The House That Jack Built is the Danish auteur's 16th feature and follows 12 years in the life of a murderer, played by Matt Dillon.

Co-starring Uma Thurman, Bruno Ganz, Riley Keough and The Killing star Sofie Gråbøl, the two-and-a-half-hour-long film has been met with supremely underwhelming reviews with most critics in agreement that the material was perhaps too self-knowingly controversial for its own good.

You can find the critical consensus below.

The Telegraph - Robbie Collin - 2 stars

"...The House That Jack Built... is two and a half hours of self-reflexive torture porn with an entire McDonald’s warehouse of chips on its shoulder, and a handful of genuinely provocative ideas which, exasperatingly, go nowhere much."

The Guardian - Peter Bradshaw - 2 stars

"[von Trier's] latest tongue-in-cheek nightmare The House That Jack Built is two and a half hours long but seems much longer – longer than Bayreuth, more vainglorious than Bayreuth. It is an ordeal of gruesomeness and tiresomeness that was every bit as exasperating as I had feared."

Variety - Owen Gleiberman

“von Trier, to me, hasn’t made anything close to a masterpiece since Breaking the Waves, in 1996, and The House That Jack Built doesn’t spoil that record. It’s halfway between a subversive good movie and a stunt. It’s designed to get under your skin, and does."

IndieWire - Eric Kohn

"The House That Jack Built could easily devolve into bloated B-movie territory if it lacked a dynamic performance at its centre.

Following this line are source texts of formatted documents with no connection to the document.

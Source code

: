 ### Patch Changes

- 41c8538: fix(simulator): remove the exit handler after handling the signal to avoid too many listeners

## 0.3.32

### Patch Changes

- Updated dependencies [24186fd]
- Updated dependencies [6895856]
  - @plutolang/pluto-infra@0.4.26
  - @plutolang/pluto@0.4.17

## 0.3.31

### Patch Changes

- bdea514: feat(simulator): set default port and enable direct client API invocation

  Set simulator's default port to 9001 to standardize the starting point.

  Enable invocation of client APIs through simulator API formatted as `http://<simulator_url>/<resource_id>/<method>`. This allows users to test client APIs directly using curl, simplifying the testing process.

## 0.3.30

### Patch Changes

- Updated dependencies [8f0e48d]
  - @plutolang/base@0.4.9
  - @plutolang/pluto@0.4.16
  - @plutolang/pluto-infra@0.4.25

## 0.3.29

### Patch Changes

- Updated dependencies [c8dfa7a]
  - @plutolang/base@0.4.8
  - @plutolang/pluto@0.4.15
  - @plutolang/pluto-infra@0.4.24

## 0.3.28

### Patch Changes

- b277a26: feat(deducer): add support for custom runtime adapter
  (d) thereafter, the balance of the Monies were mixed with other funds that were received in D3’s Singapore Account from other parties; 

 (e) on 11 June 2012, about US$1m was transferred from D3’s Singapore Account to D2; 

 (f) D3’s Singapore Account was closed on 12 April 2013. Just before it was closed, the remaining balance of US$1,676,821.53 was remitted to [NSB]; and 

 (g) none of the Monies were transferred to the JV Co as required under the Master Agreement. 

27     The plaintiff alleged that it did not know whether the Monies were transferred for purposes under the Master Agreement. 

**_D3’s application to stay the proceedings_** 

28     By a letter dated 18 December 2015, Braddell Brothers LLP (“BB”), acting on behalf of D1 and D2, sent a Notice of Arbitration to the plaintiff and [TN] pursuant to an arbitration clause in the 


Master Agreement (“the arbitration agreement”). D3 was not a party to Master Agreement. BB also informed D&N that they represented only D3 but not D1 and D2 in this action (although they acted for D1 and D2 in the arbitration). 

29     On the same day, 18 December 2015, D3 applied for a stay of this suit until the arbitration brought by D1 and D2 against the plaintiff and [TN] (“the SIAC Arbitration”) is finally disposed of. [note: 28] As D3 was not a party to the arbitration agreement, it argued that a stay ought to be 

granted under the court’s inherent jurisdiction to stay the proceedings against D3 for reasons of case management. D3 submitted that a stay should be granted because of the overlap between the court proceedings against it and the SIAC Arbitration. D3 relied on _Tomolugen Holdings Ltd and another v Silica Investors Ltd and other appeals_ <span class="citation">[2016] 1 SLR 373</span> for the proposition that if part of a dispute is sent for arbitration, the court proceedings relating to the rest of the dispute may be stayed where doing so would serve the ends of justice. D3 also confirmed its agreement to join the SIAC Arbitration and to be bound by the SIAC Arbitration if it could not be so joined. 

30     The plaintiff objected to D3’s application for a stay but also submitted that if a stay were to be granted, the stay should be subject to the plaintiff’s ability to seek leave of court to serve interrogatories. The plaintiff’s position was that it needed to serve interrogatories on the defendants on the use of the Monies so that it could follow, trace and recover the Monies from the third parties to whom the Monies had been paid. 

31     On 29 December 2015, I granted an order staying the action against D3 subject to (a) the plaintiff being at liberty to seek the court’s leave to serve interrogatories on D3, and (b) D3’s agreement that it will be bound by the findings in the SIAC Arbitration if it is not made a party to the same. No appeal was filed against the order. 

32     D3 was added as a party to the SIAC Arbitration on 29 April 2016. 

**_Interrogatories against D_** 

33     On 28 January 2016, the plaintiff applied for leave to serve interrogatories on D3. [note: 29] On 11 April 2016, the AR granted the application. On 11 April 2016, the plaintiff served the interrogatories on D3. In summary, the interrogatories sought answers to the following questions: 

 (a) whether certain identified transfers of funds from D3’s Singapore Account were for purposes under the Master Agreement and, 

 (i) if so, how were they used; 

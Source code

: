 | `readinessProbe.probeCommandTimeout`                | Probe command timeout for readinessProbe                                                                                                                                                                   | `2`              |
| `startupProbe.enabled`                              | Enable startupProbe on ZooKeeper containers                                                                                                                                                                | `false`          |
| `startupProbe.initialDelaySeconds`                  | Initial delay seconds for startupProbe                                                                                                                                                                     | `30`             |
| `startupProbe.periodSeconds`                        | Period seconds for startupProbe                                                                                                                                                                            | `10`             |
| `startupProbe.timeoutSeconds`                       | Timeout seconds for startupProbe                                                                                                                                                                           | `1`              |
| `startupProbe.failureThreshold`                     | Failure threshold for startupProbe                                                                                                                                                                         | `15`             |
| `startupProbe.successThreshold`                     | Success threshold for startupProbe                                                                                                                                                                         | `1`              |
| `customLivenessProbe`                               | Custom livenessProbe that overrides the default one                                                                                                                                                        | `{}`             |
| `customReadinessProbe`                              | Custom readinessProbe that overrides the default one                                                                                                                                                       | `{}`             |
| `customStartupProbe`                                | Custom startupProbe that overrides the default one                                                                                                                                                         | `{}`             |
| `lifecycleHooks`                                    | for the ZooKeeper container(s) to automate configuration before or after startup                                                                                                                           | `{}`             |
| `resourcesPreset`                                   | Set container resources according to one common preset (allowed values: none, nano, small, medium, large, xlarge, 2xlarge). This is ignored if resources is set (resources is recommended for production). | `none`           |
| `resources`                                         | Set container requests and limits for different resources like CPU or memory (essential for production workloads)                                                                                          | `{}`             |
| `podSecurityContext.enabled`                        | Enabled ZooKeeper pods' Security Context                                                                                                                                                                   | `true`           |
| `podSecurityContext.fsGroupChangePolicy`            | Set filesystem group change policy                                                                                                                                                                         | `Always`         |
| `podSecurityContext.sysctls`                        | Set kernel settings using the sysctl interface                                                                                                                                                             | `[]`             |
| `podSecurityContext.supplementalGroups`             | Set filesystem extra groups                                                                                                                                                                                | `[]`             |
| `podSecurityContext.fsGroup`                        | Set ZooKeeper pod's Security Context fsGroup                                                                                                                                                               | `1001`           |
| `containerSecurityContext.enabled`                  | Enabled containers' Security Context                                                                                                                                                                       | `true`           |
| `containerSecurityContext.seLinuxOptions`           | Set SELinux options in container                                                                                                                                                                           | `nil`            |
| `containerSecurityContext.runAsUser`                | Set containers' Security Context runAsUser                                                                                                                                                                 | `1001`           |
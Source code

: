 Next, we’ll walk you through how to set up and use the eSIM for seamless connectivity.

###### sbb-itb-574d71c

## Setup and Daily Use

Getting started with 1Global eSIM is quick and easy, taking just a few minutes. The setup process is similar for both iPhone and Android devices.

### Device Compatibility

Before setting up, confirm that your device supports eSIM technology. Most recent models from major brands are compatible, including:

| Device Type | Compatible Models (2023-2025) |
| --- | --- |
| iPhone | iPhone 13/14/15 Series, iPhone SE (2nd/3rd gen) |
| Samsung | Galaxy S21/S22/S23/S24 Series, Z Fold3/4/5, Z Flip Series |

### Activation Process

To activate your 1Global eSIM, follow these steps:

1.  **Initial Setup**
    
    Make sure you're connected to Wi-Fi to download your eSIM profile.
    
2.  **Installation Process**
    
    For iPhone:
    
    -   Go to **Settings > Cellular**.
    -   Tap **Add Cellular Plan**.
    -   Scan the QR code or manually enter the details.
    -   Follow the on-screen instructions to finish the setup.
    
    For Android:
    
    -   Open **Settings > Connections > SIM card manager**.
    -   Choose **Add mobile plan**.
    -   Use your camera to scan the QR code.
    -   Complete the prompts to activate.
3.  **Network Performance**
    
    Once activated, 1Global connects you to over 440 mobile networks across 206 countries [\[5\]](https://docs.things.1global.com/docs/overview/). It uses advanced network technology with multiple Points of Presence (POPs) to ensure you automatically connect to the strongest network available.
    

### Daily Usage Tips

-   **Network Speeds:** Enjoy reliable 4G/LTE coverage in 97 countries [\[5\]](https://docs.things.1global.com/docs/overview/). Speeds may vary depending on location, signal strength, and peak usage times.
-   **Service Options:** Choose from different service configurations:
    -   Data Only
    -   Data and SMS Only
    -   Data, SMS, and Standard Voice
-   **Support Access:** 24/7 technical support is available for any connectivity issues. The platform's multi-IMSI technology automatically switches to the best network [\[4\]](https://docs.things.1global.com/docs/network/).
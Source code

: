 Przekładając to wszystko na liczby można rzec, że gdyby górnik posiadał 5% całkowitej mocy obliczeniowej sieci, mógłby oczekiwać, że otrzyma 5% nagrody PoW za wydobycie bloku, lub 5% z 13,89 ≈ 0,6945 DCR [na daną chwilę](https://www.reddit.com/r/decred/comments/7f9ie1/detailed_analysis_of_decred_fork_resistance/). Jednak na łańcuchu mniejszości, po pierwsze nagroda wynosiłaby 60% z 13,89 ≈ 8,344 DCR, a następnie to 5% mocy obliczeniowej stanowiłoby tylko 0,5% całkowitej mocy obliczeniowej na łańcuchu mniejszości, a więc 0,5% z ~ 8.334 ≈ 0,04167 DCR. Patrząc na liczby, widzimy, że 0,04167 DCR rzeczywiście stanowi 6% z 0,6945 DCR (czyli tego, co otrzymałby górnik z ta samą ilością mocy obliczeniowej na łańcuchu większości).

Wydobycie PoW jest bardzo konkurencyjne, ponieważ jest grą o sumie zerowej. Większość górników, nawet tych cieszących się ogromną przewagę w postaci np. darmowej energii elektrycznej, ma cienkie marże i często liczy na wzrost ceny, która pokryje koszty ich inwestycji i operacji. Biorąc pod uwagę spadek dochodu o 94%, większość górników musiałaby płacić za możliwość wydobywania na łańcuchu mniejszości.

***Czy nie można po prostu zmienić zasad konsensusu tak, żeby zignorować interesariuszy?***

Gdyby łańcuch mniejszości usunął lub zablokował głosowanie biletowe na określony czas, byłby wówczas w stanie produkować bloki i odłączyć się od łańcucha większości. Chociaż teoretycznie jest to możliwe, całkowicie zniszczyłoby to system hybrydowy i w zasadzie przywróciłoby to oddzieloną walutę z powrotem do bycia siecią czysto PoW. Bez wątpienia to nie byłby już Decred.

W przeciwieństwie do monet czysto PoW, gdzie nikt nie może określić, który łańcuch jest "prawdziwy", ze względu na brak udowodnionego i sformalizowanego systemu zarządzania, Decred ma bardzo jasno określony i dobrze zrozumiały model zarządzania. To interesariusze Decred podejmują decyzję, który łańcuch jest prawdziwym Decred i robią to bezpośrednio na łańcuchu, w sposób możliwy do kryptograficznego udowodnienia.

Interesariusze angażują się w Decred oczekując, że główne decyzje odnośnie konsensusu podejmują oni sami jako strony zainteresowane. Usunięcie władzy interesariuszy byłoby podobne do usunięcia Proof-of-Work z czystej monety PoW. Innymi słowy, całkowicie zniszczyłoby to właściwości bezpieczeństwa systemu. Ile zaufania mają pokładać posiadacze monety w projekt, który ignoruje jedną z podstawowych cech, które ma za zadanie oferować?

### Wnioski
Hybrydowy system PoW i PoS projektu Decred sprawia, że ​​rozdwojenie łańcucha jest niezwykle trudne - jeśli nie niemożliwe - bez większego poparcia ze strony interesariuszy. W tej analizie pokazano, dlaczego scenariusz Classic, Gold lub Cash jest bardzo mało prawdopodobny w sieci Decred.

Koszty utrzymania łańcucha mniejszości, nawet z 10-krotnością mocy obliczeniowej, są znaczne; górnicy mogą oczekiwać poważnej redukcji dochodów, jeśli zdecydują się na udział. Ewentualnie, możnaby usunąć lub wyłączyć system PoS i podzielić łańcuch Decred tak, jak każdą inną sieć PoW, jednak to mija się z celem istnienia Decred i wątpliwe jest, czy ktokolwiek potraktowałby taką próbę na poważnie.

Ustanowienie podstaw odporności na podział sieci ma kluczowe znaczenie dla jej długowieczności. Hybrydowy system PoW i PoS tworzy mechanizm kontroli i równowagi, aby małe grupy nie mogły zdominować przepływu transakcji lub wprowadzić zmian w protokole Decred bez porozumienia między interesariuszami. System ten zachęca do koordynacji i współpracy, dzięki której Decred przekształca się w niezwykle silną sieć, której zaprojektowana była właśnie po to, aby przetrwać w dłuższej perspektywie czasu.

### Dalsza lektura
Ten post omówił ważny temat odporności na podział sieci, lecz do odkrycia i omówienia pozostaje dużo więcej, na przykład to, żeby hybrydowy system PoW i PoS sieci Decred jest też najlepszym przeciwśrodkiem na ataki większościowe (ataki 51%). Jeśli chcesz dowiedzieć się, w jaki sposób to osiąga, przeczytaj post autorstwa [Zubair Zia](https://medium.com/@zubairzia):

Dillon might have trouble putting this one at the top of his resume if he wants to do a Disney film, but there’s no question he delivers an impactful movie monster, with darting eyes and a toothy smile that makes Jack at once seem empathetic and bonkers."

Screen Daily - Tim Grierson

"Wielding the same grim power as his most obsessive, tormented work, Jack is deeply embedded within its creator’s psyche, and while the results may be cathartic for him, the movie is only intermittently arresting for the rest of us."

The House That Jack Built is yet to be handed a UK release date.